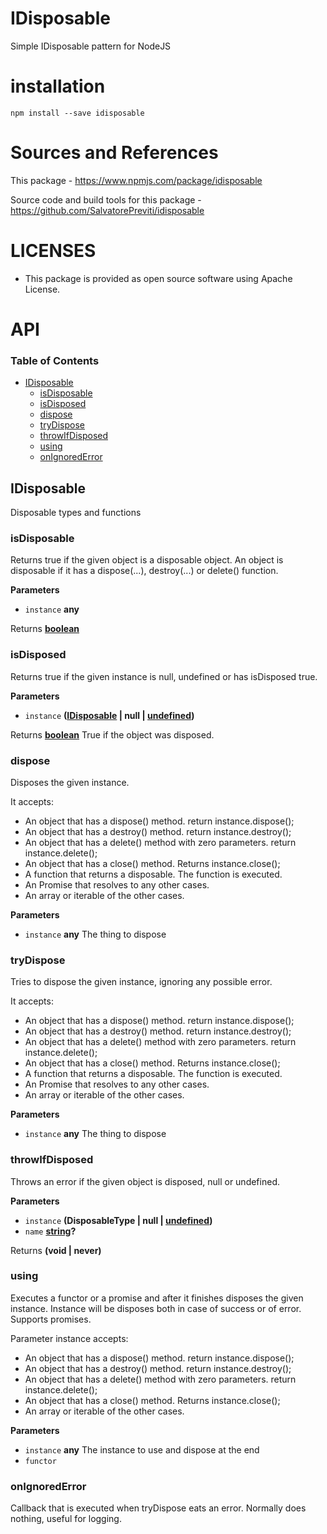 # IDisposable

Simple IDisposable pattern for NodeJS

# installation

    npm install --save idisposable

# Sources and References

This package - <https://www.npmjs.com/package/idisposable>

Source code and build tools for this package - <https://github.com/SalvatorePreviti/idisposable>

# LICENSES

-   This package is provided as open source software using Apache License.

# API

<!-- Generated by documentation.js. Update this documentation by updating the source code. -->

### Table of Contents

-   [IDisposable](#idisposable)
    -   [isDisposable](#isdisposable)
    -   [isDisposed](#isdisposed)
    -   [dispose](#dispose)
    -   [tryDispose](#trydispose)
    -   [throwIfDisposed](#throwifdisposed)
    -   [using](#using)
    -   [onIgnoredError](#onignorederror)

## IDisposable

Disposable types and functions

### isDisposable

Returns true if the given object is a disposable object.
An object is disposable if it has a dispose(...), destroy(...) or delete() function.

**Parameters**

-   `instance` **any** 

Returns **[boolean](https://developer.mozilla.org/docs/Web/JavaScript/Reference/Global_Objects/Boolean)** 

### isDisposed

Returns true if the given instance is null, undefined or has isDisposed true.

**Parameters**

-   `instance` **([IDisposable](#idisposable) | null | [undefined](https://developer.mozilla.org/docs/Web/JavaScript/Reference/Global_Objects/undefined))** 

Returns **[boolean](https://developer.mozilla.org/docs/Web/JavaScript/Reference/Global_Objects/Boolean)** True if the object was disposed.

### dispose

Disposes the given instance.

It accepts:

-   An object that has a dispose() method. return instance.dispose();
-   An object that has a destroy() method. return instance.destroy();
-   An object that has a delete() method with zero parameters. return instance.delete();
-   An object that has a close() method. Returns instance.close();
-   A function that returns a disposable. The function is executed.
-   An Promise that resolves to any other cases.
-   An array or iterable of the other cases.

**Parameters**

-   `instance` **any** The thing to dispose

### tryDispose

Tries to dispose the given instance, ignoring any possible error.

It accepts:

-   An object that has a dispose() method. return instance.dispose();
-   An object that has a destroy() method. return instance.destroy();
-   An object that has a delete() method with zero parameters. return instance.delete();
-   An object that has a close() method. Returns instance.close();
-   A function that returns a disposable. The function is executed.
-   An Promise that resolves to any other cases.
-   An array or iterable of the other cases.

**Parameters**

-   `instance` **any** The thing to dispose

### throwIfDisposed

Throws an error if the given object is disposed, null or undefined.

**Parameters**

-   `instance` **(DisposableType | null | [undefined](https://developer.mozilla.org/docs/Web/JavaScript/Reference/Global_Objects/undefined))** 
-   `name` **[string](https://developer.mozilla.org/docs/Web/JavaScript/Reference/Global_Objects/String)?** 

Returns **(void | never)** 

### using

Executes a functor or a promise and after it finishes disposes the given instance.
Instance will be disposes both in case of success or of error.
Supports promises.

Parameter instance accepts:

-   An object that has a dispose() method. return instance.dispose();
-   An object that has a destroy() method. return instance.destroy();
-   An object that has a delete() method with zero parameters. return instance.delete();
-   An object that has a close() method. Returns instance.close();
-   An array or iterable of the other cases.

**Parameters**

-   `instance` **any** The instance to use and dispose at the end
-   `functor`  

### onIgnoredError

Callback that is executed when tryDispose eats an error.
Normally does nothing, useful for logging.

#### [WHAT IS NEEDED]
Write the data out again word for word; leave the pictures behind.

#### [FINAL ANSWER]
 # IDisposable

Simple IDisposable pattern for NodeJS

# installation

    npm install --save idisposable

# Sources and References

This package - <https://www.npmjs.com/package/idisposable>

Source code and build tools for this package - <https://github.com/SalvatorePreviti/idisposable>

# LICENSES

-   This package is provided as open source software using Apache License.

# API

<!-- Generated by documentation.js. Update this documentation by updating the source code. -->

### Table of Contents

-   [IDisposable](#idisposable)
    -   [isDisposable](#isdisposable)
    -   [isDisposed](#isdisposed)
    -   [dispose](#dispose)
    -   [tryDispose](#trydispose)
    -   [throwIfDisposed](#throwifdisposed)
    -   [using](#using)
    -   [onIgnoredError](#onignorederror)

## IDisposable

Disposable types and functions

### isDisposable

Returns true if the given object is a disposable object.
An object is disposable if it has a dispose(...), destroy(...) or delete() function.

**Parameters**

-   `instance` **any** 

Returns **[boolean](https://developer.mozilla.org/docs/Web/JavaScript/Reference/Global_Objects/Boolean)** 

### isDisposed

Returns true if the given instance is null, undefined or has isDisposed true.

**Parameters**

-   `instance` **([IDisposable](#idisposable) | null | [undefined](https://developer.mozilla.org/docs/Web/JavaScript/Reference/Global_Objects/undefined))** 

Returns **[boolean](https://developer.mozilla.org/docs/Web/JavaScript/Reference/Global_Objects/Boolean)** True if the object was disposed.

### dispose

Disposes the given instance.

It accepts:

-   An object that has a dispose() method. return instance.dispose();
-   An object that has a destroy() method. return instance.destroy();
-   An object that has a delete() method with zero parameters. return instance.delete();
-   An object that has a close() method. Returns instance.close();
-   A function that returns a disposable. The function is executed.
-   An Promise that resolves to any other cases.
-   An array or iterable of the other cases.

**Parameters**

-   `instance` **any** The thing to dispose

### tryDispose

Tries to dispose the given instance, ignoring any possible error.

It accepts:

-   An object that has a dispose() method. return instance.dispose();
-   An object that has a destroy() method. return instance.destroy();
-   An object that has a delete() method with zero parameters. return instance.delete();
-   An object that has a close() method. Returns instance.close();
-   A function that returns a disposable. The function is executed.
-   An Promise that resolves to any other cases.
-   An array or iterable of the other cases.

**Parameters**

-   `instance` **any** The thing to dispose

### throwIfDisposed

Throws an error if the given object is disposed, null or undefined.

**Parameters**

-   `instance` **(DisposableType | null | [undefined](https://developer.mozilla.org/docs/Web/JavaScript/Reference/Global_Objects/undefined))** 
-   `name` **[string](https://developer.mozilla.org/docs/Web/JavaScript/Reference/Global_Objects/String)?** 

Returns **(void | never)** 

### using

Executes a functor or a promise and after it finishes disposes the given instance.
Instance will be disposes both in case of success or of error.
Supports promises.

Parameter instance accepts:

-   An object that has a dispose() method. return instance.dispose();
-   An object that has a destroy() method. return instance.destroy();
-   An object that has a delete() method with zero parameters. return instance.delete();
-   An object that has a close() method. Returns instance.close();
-   An array or iterable of the other cases.

**Parameters**

-   `instance` **any** The instance to use and dispose at the end
-   `functor`  

### onIgnoredError

Callback that is executed when tryDispose eats an error.
Normally does nothing, useful for logging.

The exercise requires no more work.